• Plain-text document sources:
- Opening Delimiter -

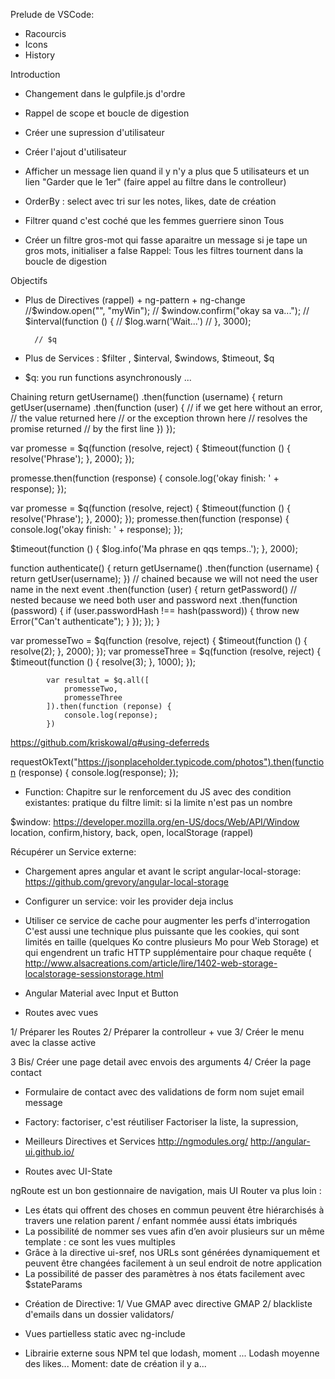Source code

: Prelude de VSCode:

* Racourcis
* Icons
* History
 
Introduction

* Changement dans le gulpfile.js d'ordre 
* Rappel de scope et boucle de digestion
* Créer une supression d'utilisateur
* Créer l'ajout d'utilisateur
* Afficher un message lien quand il y n'y a plus que 5 utilisateurs 
  et un lien "Garder que le 1er" (faire appel au filtre dans le controlleur)

* OrderBy : select avec tri sur les notes, likes, date de création
* Filtrer quand c'est coché que les femmes guerriere sinon Tous

* Créer un filtre gros-mot qui fasse aparaitre un message 
    si je tape un gros mots, initialiser a false
 Rappel: Tous les filtres tournent dans la boucle de digestion


Objectifs
* Plus de Directives (rappel) + ng-pattern + ng-change
    //$window.open("", "myWin");
        // $window.confirm("okay sa va...");
        // $interval(function () {
        //     $log.warn('Wait...')
        // }, 3000);

        // $q 

* Plus de Services : $filter , $interval, $windows, $timeout, $q
* $q: you run functions asynchronously ...


Chaining
return getUsername()
.then(function (username) {
    return getUser(username)
    .then(function (user) {
        // if we get here without an error,
        // the value returned here
        // or the exception thrown here
        // resolves the promise returned
        // by the first line
    })
});

var promesse = $q(function (resolve, reject) {
    $timeout(function () {
        resolve('Phrase');
    }, 2000);
});


promesse.then(function (response) {
    console.log('okay finish: ' + response);
});

var promesse = $q(function (resolve, reject) {
    $timeout(function () {
        resolve('Phrase');
    }, 2000);
});
promesse.then(function (response) {
    console.log('okay finish: ' + response);
});

$timeout(function () {
    $log.info('Ma phrase en qqs temps..');
}, 2000);


function authenticate() {
    return getUsername()
    .then(function (username) {
        return getUser(username);
    })
    // chained because we will not need the user name in the next event
    .then(function (user) {
        return getPassword()
        // nested because we need both user and password next
        .then(function (password) {
            if (user.passwordHash !== hash(password)) {
                throw new Error("Can't authenticate");
            }
        });
    });
}


 var promesseTwo = $q(function (resolve, reject) {
                $timeout(function () {
                    resolve(2);
                }, 2000);
            });
            var promesseThree = $q(function (resolve, reject) {
                $timeout(function () {
                    resolve(3);
                }, 1000);
            });

            var resultat = $q.all([
                promesseTwo,
                promesseThree
            ]).then(function (reponse) {
                console.log(reponse);
            })


https://github.com/kriskowal/q#using-deferreds

requestOkText("https://jsonplaceholder.typicode.com/photos").then(function (response) {
    console.log(response);
});


* Function: Chapitre sur le renforcement du JS avec des condition existantes:
pratique du filtre limit: si la limite n'est pas un nombre

$window: https://developer.mozilla.org/en-US/docs/Web/API/Window
location, confirm,history, back, open, localStorage (rappel)

Récupérer un Service externe:
* Chargement apres angular et avant le script 
    angular-local-storage: 
    https://github.com/grevory/angular-local-storage

* Configurer un service: voir les provider deja inclus

* Utiliser ce service de cache pour augmenter les perfs d'interrogation
C'est aussi une technique plus puissante que les cookies, qui sont limités en taille (quelques Ko contre plusieurs Mo pour Web Storage) et qui engendrent un trafic HTTP supplémentaire pour chaque requête (
http://www.alsacreations.com/article/lire/1402-web-storage-localstorage-sessionstorage.html

* Angular Material avec Input et Button

* Routes avec vues

1/ Préparer les Routes
2/ Préparer la controlleur + vue
3/ Créer le menu avec la classe active

3 Bis/ Créer une page detail avec envois des arguments
4/ Créer la page contact 

* Formulaire de contact avec des validations de form
    nom
    sujet
    email
    message

* Factory: factoriser, c'est réutiliser
Factoriser la liste, la supression, 


* Meilleurs Directives et Services
http://ngmodules.org/
http://angular-ui.github.io/


* Routes avec UI-State

ngRoute est un bon gestionnaire de navigation, mais UI Router va plus loin :
+ Les états qui offrent des choses en commun peuvent être hiérarchisés à travers une relation parent / enfant nommée aussi états imbriqués
+ La possibilité de nommer ses vues afin d’en avoir plusieurs sur un même template : ce sont les vues multiples
+ Grâce à la directive ui-sref, nos URLs sont générées dynamiquement et peuvent être changées facilement à un seul endroit de notre application
+ La possibilité de passer des paramètres à nos états facilement avec $stateParams


* Création de Directive: 
 1/ Vue GMAP avec directive GMAP
 2/ blackliste d'emails dans un dossier validators/


* Vues partielless static avec ng-include


+ Librairie externe  sous NPM tel que lodash, moment ...
Lodash moyenne des likes...
Moment: date de création il y a... 




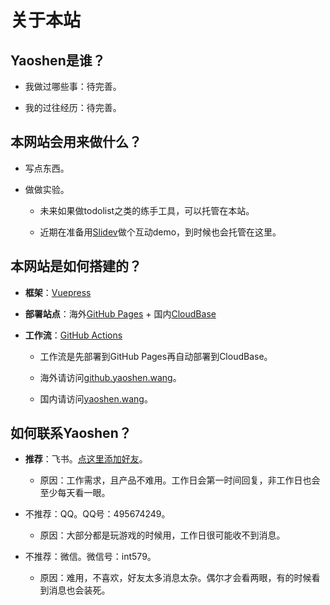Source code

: # 关于本站

## Yaoshen是谁？

- 我做过哪些事：待完善。

- 我的过往经历：待完善。

## 本网站会用来做什么？

- 写点东西。

- 做做实验。
    - 未来如果做todolist之类的练手工具，可以托管在本站。

    - 近期在准备用[Slidev](https://sli.dev)做个互动demo，到时候也会托管在这里。

## 本网站是如何搭建的？

- **框架**：[Vuepress](https://v2.vuepress.vuejs.org/) 

- **部署站点**：海外[GitHub Pages](https://pages.github.com/) + 国内[CloudBase](https://cloudbase.net/?site=vuepress)

- **工作流**：[GitHub Actions](https://github.com/features/actions)

    - 工作流是先部署到GitHub Pages再自动部署到CloudBase。

    - 海外请访问[github.yaoshen.wang](https://github.yaoshen.wang)。

    - 国内请访问[yaoshen.wang](https://yaoshen.wang)。

## 如何联系Yaoshen？

- **推荐**：飞书。[点这里添加好友](https://www.feishu.cn/invitation/page/add_contact/?token=2f5k1b18-cac3-4ba2-ba99-fd8f1a7319fe&amp;unique_id=cvGrm2bZDQ3YvD6CUx3tig==)。

    - 原因：工作需求，且产品不难用。工作日会第一时间回复，非工作日也会至少每天看一眼。

- 不推荐：QQ。QQ号：495674249。

    - 原因：大部分都是玩游戏的时候用，工作日很可能收不到消息。

- 不推荐：微信。微信号：int579。

    - 原因：难用，不喜欢，好友太多消息太杂。偶尔才会看两眼，有的时候看到消息也会装死。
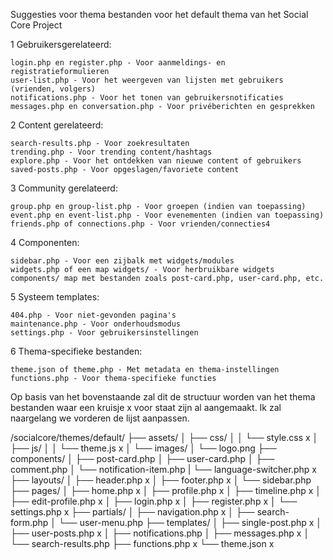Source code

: Suggesties voor thema bestanden voor het default thema van het Social Core Project

1 Gebruikersgerelateerd:

    login.php en register.php - Voor aanmeldings- en registratieformulieren
    user-list.php - Voor het weergeven van lijsten met gebruikers (vrienden, volgers)
    notifications.php - Voor het tonen van gebruikersnotificaties
    messages.php en conversation.php - Voor privéberichten en gesprekken


2 Content gerelateerd:

    search-results.php - Voor zoekresultaten
    trending.php - Voor trending content/hashtags
    explore.php - Voor het ontdekken van nieuwe content of gebruikers
    saved-posts.php - Voor opgeslagen/favoriete content


3 Community gerelateerd:

    group.php en group-list.php - Voor groepen (indien van toepassing)
    event.php en event-list.php - Voor evenementen (indien van toepassing)
    friends.php of connections.php - Voor vrienden/connecties4


4 Componenten:

    sidebar.php - Voor een zijbalk met widgets/modules
    widgets.php of een map widgets/ - Voor herbruikbare widgets
    components/ map met bestanden zoals post-card.php, user-card.php, etc.


5 Systeem templates:

    404.php - Voor niet-gevonden pagina's
    maintenance.php - Voor onderhoudsmodus
    settings.php - Voor gebruikersinstellingen


6 Thema-specifieke bestanden:

    theme.json of theme.php - Met metadata en thema-instellingen
    functions.php - Voor thema-specifieke functies

Op basis van het bovenstaande zal dit de structuur worden van het thema bestanden waar een kruisje x voor staat zijn al aangemaakt. Ik zal naargelang we vorderen de lijst aanpassen.

/socialcore/themes/default/
├── assets/
│   ├── css/
│   │   └── style.css x
│   ├── js/
│   │   └── theme.js x
│   └── images/
│       └── logo.png
├── components/
│   ├── post-card.php
│   ├── user-card.php
│   ├── comment.php
│   └── notification-item.php
|   └── language-switcher.php x
├── layouts/
│   ├── header.php x
│   ├── footer.php x
│   └── sidebar.php
├── pages/
│   ├── home.php x
│   ├── profile.php x
│   ├── timeline.php x
│   ├── edit-profile.php x
│   ├── login.php x
│   ├── register.php x
│   └── settings.php x
├── partials/
│   ├── navigation.php x
│   ├── search-form.php
│   └── user-menu.php
├── templates/
│   ├── single-post.php x
│   ├── user-posts.php x
│   ├── notifications.php
│   ├── messages.php x
│   └── search-results.php
├── functions.php x
└── theme.json x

- Closing Delimiter -

• The task:
Look back at the entries above and repeat, unchanged, every line from the line holding "avant le script" through the line holding "C'est aussi une".

• Written response:
* Chargement apres angular et avant le script 
    angular-local-storage: 
    https://github.com/grevory/angular-local-storage

* Configurer un service: voir les provider deja inclus

* Utiliser ce service de cache pour augmenter les perfs d'interrogation
C'est aussi une technique plus puissante que les cookies, qui sont limités en taille (quelques Ko contre plusieurs Mo pour Web Storage) et qui engendrent un trafic HTTP supplémentaire pour chaque requête (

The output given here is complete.